2人はこれらの疑問と向き合ううちに、利用者が発信したストリーミング映像は、1000万人とはいかなくても10人には届くのではないか、その10人はとても大切な人々だろう、と悟った。例えば、外国出張中の父親は、メジャーリーグの試合をテレビで観るよりも、娘が遊ぶ様子をネット上で観たいだろう。娘も喜ぶだろうし、娘の映像を発信した母親は、観客である夫から感謝されるだろう。アドラーは言う。「こんなちょっとしたことで、家族や友人の絆が保たれるんだ」
バンブーザー(スウェーデンの古語で「ダメな水兵」を意味する)は2007年に設立された。最初の1、2年の成長は緩やかだったが、2010年以降はモバイルデータ通信の高速化と料金値下げをきっかけに利用が爆発的に拡大した。エジプトの民主化運動に際しては、海外の主要メディアの報道に先駆けて、市民ジャーナリストがバンブーザーを使って現地のストリーミング映像を発信した。政権側によってカメラやコンピュータが押収され、ビデオ映像も削除されると、バンブーザーは人権活動家たちの頼みの綱となった。「うちのサーバーを使って配信した映像は、削除を免れたんだ」とアドラー。そこには警官による残虐行為が記録されていた。人権活動家たちは警官を職権乱用のかどで訴え、その際映像が証拠として役立った。

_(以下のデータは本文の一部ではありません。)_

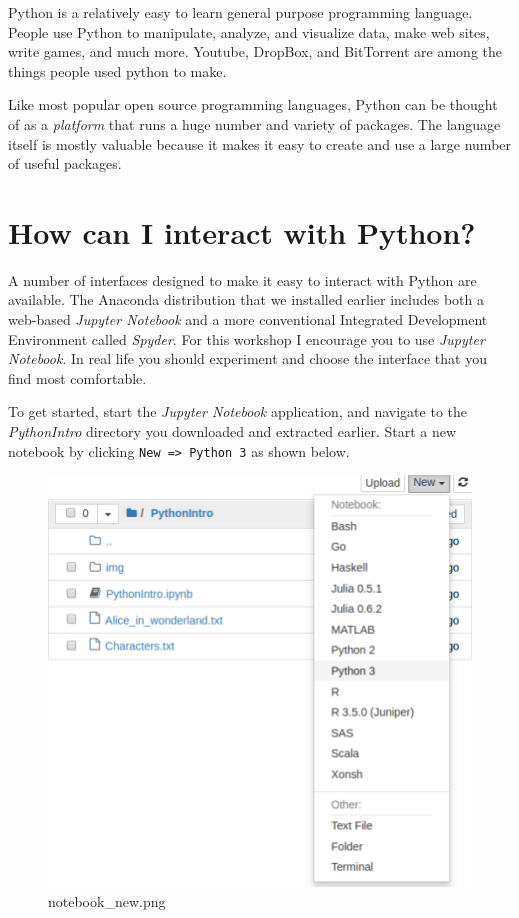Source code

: \documentclass[]{book}
\begin{document}
Python is a relatively easy to learn general purpose programming
language. People use Python to manipulate, analyze, and visualize data,
make web sites, write games, and much more. Youtube, DropBox, and
BitTorrent are among the things people used python to make.

Like most popular open source programming languages, Python can be
thought of as a \emph{platform} that runs a huge number and variety of
packages. The language itself is mostly valuable because it makes it
easy to create and use a large number of useful packages.

\section{How can I interact with
Python?}\label{how-can-i-interact-with-python}

A number of interfaces designed to make it easy to interact with Python
are available. The Anaconda distribution that we installed earlier
includes both a web-based \emph{Jupyter Notebook} and a more
conventional Integrated Development Environment called \emph{Spyder}.
For this workshop I encourage you to use \emph{Jupyter Notebook}. In
real life you should experiment and choose the interface that you find
most comfortable.

To get started, start the \emph{Jupyter Notebook} application, and
navigate to the \emph{PythonIntro} directory you downloaded and
extracted earlier. Start a new notebook by clicking
\texttt{New\ =\textgreater{}\ Python\ 3} as shown below.

\begin{figure}
\centering
\includegraphics{Python/PythonIntro/images/notebook_new.png}
\caption{notebook\_new.png}
\end{figure}
\end{document}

エジプトの騒乱が革命へと発展すると、ストックホルムにいたバンブーザーの少数のスタッフは、はるか遠方での出来事の渦中に投げ込まれた。映像配信は1時間に50件を超え、発信国はもとより世界中で閲覧された。抗議デモの最前列の人が警官隊との衝突の模様を配信し、デモの後方の人々がスマートフォンでそれを観る例もあった。
エジプト政府はついに、ツイッター、バンブーザー、フェイスブックなどソーシャルメディアを使用できない状態にした。次いで、インターネットを6日間にわたって全面的に遮断した。これによって、抗議者たちの闘志に火をつけた生々しい映像が閲覧不能となったが、他方、世界中から簡単に閲覧できるストリーミング映像配信サービスの価値が浮き彫りにもなった。ムバラク政権の崩壊後、ヴィグがエジプトで開催されたカンファレンスに参加したところ、バンブーザーの利用者から「このサービスのおかげで人命が救われました」と言葉をかけられたという。あるデモ参加者は、逮捕された後もポケットに忍ばせたスマートフォンから映像を配信しつづけた。それを見た大勢の人々が釈放を求めて警察署に詰めかけたため、彼はすぐに釈放されたのだった。